Tax row over AIM
A TAX row is building up over AIM, the Alternative Investment Market established to encourage start-ups and small firms raise cheap equity, and the tax relief available to investors.
Observers are criticising many AIM companies and their advisers for failure to declare in their issuing prospectus whether they qualify for what is known as reinvestment relief. Examples of AIM prospectuses which make no mention of reinvestment relief include Lawrie Group and Chartwell International Group.
The Old English Pub Company, however, makes it clear, in two separate references, that the directors have been advised that the company qualifies for reinvestment relief.

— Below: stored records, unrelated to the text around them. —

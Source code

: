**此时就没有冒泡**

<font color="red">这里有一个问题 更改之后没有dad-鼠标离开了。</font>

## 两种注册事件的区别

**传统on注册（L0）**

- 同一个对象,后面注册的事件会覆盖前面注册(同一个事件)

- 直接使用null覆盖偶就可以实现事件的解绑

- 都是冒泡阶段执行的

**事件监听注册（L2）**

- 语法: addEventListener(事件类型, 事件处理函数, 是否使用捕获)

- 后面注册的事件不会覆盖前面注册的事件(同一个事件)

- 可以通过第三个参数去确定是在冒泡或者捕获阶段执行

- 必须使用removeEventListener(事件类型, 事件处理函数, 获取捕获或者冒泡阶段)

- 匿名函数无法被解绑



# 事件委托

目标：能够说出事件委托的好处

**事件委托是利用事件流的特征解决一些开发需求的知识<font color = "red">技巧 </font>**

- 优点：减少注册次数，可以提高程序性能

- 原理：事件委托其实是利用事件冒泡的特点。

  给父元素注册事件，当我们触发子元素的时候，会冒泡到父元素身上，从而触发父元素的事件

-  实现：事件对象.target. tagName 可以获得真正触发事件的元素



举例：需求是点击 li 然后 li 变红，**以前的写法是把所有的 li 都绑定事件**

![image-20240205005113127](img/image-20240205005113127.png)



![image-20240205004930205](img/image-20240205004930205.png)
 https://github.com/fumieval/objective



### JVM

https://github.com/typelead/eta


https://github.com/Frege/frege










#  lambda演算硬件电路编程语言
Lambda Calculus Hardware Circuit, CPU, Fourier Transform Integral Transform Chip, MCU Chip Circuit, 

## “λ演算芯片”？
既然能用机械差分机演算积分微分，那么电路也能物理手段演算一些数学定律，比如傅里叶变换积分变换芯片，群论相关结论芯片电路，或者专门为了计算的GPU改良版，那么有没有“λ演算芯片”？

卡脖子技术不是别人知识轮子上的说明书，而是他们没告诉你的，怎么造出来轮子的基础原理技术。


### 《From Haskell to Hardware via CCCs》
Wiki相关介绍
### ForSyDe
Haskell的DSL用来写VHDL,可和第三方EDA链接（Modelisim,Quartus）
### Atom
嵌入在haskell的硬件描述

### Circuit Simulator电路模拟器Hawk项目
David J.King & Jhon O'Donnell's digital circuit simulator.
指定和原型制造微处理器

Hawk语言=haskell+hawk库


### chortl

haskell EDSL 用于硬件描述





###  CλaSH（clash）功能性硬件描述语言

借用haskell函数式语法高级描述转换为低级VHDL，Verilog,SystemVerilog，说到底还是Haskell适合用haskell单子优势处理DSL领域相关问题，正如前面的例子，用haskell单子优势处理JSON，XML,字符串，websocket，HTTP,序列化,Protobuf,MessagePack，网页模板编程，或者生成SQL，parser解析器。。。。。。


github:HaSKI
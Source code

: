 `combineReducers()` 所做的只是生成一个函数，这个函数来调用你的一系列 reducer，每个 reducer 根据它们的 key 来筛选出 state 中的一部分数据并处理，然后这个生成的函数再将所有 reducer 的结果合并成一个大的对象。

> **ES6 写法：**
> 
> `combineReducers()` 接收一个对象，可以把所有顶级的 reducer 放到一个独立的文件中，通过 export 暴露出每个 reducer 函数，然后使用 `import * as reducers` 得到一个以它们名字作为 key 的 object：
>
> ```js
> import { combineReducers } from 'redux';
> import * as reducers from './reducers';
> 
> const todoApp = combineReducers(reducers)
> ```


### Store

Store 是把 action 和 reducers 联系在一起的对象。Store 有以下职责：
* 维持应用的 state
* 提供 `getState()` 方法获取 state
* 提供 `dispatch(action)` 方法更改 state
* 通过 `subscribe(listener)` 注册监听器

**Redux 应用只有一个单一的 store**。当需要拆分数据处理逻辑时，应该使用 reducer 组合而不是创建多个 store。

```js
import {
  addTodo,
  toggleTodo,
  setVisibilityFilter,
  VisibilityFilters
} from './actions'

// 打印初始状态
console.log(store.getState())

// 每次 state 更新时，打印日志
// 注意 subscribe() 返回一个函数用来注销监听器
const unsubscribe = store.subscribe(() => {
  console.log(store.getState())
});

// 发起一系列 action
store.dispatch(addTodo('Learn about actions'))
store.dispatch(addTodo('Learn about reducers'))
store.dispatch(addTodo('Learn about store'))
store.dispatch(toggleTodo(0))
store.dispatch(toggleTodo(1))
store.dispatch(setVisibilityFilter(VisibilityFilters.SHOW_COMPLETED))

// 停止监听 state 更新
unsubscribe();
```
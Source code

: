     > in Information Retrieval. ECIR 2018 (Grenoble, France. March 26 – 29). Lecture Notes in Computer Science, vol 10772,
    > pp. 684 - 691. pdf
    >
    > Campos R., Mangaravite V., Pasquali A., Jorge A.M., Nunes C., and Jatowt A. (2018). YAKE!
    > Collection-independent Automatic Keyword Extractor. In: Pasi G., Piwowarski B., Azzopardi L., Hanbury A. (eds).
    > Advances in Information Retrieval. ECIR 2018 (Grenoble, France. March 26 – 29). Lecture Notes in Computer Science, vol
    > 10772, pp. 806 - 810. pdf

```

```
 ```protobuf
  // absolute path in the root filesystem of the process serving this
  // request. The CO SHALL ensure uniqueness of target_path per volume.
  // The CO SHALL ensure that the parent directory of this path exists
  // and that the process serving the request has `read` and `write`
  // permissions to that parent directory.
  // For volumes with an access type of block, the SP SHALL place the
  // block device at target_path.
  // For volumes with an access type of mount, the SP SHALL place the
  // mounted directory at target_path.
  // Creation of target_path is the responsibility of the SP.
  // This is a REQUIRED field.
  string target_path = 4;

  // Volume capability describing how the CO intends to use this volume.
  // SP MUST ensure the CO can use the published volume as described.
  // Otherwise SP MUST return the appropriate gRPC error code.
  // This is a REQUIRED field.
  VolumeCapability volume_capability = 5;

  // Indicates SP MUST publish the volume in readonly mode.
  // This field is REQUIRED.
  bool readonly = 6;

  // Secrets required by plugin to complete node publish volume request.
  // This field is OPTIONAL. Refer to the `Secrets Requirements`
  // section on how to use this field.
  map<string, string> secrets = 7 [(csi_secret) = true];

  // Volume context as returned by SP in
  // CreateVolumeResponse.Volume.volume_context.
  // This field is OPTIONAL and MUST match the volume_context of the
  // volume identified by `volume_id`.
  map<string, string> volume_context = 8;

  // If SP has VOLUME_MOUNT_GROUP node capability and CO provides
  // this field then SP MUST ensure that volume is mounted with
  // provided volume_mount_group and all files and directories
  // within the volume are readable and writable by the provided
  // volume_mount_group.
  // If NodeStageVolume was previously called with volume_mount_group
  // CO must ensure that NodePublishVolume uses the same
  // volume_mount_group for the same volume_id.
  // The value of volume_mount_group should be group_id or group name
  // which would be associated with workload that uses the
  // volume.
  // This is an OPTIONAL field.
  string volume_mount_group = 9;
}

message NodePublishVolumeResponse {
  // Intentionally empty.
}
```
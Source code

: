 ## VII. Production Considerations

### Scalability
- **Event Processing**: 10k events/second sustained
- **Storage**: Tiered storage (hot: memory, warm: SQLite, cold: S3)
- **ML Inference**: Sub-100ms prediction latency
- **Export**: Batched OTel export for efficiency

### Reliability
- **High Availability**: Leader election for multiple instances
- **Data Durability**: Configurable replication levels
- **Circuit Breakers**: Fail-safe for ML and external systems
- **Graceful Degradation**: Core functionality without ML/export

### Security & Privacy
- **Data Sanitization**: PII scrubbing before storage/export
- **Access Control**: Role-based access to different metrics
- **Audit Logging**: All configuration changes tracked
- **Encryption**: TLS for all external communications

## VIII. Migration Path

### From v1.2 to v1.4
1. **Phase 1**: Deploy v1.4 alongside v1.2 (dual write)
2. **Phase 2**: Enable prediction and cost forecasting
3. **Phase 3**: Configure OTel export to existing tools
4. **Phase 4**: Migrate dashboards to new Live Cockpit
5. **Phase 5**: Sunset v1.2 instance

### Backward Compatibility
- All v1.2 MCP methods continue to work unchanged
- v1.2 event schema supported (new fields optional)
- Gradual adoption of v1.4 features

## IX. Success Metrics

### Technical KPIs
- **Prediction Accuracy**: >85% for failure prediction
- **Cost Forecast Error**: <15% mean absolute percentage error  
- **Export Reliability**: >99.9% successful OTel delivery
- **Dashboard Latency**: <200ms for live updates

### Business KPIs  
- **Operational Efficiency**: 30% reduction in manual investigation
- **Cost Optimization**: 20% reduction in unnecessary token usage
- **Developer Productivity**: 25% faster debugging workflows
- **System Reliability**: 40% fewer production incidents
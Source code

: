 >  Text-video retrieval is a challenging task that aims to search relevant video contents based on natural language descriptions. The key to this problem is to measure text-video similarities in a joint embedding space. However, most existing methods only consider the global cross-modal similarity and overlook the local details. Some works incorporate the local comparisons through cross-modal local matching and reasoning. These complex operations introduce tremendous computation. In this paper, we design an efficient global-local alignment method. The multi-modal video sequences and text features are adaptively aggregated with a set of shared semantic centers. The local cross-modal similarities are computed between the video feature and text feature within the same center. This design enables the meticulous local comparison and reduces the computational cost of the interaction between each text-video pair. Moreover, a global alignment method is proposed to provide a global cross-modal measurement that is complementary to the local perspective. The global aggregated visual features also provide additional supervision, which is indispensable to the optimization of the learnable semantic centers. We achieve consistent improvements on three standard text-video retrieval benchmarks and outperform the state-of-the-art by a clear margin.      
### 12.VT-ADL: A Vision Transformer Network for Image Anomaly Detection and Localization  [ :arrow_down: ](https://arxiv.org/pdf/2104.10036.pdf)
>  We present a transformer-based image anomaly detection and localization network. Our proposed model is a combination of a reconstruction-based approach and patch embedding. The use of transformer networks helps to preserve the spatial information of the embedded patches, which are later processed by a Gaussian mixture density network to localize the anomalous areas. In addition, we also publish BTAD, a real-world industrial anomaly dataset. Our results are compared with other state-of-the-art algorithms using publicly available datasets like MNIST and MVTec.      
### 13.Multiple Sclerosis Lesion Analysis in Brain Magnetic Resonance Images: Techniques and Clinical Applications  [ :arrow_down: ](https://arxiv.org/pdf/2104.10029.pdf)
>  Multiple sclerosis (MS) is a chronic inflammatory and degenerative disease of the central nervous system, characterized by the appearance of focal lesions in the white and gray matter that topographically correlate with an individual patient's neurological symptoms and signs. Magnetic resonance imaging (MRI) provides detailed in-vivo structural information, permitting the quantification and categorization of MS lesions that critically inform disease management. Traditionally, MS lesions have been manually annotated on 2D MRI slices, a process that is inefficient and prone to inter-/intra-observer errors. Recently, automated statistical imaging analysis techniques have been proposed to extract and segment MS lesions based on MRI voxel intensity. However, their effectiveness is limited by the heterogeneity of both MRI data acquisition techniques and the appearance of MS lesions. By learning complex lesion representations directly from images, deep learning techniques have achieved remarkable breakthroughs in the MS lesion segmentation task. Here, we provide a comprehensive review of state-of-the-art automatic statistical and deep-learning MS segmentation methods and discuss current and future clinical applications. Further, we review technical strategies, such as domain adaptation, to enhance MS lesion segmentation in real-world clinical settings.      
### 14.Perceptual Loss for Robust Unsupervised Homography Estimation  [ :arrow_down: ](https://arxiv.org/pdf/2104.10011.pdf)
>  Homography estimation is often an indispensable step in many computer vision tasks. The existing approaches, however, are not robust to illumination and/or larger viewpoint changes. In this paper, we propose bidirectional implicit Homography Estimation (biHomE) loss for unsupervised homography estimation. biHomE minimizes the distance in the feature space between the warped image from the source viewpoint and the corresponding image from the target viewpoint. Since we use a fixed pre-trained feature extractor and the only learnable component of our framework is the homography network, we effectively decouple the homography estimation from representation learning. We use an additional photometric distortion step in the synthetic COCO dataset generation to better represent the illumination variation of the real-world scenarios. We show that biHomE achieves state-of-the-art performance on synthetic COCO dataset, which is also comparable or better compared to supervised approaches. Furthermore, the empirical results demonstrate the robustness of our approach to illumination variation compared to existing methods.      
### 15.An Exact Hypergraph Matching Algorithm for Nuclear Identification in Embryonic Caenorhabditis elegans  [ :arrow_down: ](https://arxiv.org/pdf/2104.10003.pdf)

Zahir Fazal, an accountant with Clark Whitehill, said: "I can't help feeling that nominated advisers for AIM companies could be looking closer at this issue, in the prospectuses."
When AIM was launched last June, one of the attractions it held out was the right for private investors to claim reinvestment relief. The tax break applies to investors who had holdings in unquoted shares. If they had capital gains, they were allowed to transfer their untaxed proceedings into other unquoted shares.
Because AIM is an unquoted market, the Inland Revenue agreed to treat investment in AIM companies as for unquoted companies. Advisers, however, fear that some AIM investors are losing out through ignorance of this potentially useful arrangement. With AIM reaching a wide audience, many also want the complexities of Inland Revenue rules for reinvestment relief simplified.